What this task involves:
Write out each line of the entries below that holds the word "rasters".

Saved data entries:
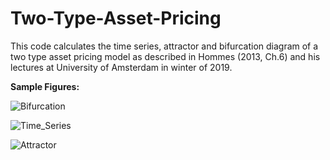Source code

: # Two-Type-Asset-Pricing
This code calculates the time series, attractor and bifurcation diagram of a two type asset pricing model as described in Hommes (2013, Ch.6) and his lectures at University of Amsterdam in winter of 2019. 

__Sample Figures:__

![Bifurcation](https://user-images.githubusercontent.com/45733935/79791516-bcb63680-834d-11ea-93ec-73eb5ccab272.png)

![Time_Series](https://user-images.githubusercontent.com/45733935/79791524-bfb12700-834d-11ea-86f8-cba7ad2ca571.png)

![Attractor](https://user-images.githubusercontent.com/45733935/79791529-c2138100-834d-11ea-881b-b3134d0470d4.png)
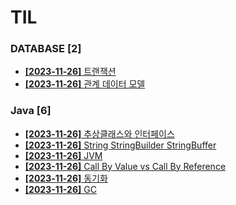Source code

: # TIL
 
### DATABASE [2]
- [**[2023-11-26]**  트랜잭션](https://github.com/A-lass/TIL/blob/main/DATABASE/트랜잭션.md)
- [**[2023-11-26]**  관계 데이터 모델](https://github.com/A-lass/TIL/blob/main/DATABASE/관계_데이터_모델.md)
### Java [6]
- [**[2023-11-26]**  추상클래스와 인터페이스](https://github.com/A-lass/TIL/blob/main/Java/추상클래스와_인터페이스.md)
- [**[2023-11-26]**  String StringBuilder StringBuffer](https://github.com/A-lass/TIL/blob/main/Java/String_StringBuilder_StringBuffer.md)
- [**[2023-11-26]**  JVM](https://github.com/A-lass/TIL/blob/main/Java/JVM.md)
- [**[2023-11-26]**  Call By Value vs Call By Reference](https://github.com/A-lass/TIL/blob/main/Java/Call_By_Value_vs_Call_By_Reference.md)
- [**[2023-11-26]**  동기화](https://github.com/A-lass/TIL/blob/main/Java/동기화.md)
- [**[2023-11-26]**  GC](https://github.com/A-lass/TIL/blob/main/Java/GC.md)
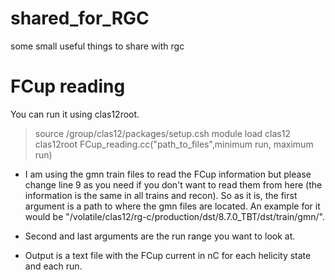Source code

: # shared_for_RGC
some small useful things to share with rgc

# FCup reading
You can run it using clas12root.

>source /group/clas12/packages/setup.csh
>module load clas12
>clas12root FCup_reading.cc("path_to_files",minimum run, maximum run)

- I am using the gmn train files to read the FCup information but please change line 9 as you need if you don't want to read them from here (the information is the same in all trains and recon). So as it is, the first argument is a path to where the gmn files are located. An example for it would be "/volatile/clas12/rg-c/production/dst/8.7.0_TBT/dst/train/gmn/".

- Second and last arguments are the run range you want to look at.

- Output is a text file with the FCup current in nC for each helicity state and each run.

==

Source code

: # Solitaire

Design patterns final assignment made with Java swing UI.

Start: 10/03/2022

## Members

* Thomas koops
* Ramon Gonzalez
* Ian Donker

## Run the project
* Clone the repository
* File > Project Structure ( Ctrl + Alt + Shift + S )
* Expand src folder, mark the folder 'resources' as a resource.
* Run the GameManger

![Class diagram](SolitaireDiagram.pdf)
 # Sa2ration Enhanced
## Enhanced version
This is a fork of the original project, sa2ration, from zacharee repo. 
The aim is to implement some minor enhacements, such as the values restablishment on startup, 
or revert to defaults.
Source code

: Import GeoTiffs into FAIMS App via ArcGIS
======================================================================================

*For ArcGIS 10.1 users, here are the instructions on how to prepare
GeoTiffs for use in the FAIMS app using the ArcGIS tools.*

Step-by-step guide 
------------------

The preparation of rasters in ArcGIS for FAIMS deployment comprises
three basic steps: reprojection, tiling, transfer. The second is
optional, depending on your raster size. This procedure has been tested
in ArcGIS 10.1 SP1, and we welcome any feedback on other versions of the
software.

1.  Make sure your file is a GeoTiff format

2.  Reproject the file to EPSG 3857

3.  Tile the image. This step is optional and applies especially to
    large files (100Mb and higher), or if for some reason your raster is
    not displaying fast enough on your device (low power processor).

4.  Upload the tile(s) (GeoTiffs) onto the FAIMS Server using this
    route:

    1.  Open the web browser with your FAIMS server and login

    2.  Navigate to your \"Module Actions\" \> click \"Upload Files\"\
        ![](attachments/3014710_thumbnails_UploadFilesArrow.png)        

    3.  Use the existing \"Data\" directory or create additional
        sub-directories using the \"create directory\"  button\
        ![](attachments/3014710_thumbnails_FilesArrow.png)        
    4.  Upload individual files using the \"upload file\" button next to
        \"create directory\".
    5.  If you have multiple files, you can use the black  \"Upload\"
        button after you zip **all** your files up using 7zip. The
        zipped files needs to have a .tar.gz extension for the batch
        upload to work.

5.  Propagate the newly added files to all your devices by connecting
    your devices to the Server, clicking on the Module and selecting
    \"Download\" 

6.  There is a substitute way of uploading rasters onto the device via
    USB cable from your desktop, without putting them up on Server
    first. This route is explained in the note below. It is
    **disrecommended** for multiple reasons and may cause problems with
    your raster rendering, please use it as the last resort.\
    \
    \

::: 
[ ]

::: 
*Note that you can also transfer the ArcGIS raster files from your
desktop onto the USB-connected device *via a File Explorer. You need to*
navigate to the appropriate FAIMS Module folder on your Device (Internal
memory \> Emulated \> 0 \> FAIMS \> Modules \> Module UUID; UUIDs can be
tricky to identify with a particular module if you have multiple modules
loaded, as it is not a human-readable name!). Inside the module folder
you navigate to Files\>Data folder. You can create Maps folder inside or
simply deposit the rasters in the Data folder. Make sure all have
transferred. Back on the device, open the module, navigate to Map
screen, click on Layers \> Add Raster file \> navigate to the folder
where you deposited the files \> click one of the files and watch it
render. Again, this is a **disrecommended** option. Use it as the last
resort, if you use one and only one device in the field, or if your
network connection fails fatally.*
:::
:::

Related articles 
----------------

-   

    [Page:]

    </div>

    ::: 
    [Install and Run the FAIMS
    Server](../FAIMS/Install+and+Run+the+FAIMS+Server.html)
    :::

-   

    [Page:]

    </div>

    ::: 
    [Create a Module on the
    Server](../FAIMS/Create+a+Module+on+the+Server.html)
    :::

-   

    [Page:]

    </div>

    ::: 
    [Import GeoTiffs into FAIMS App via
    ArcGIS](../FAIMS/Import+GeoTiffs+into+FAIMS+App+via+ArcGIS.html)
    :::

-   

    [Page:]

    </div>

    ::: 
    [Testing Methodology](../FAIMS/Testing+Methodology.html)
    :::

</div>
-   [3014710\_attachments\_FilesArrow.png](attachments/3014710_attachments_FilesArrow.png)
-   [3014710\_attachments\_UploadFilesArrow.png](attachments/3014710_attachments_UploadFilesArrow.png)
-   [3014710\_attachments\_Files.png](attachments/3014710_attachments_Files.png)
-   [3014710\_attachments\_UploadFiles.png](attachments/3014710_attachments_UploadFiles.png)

Response:
The preparation of rasters in ArcGIS for FAIMS deployment comprises
6.  There is a substitute way of uploading rasters onto the device via
simply deposit the rasters in the Data folder. Make sure all have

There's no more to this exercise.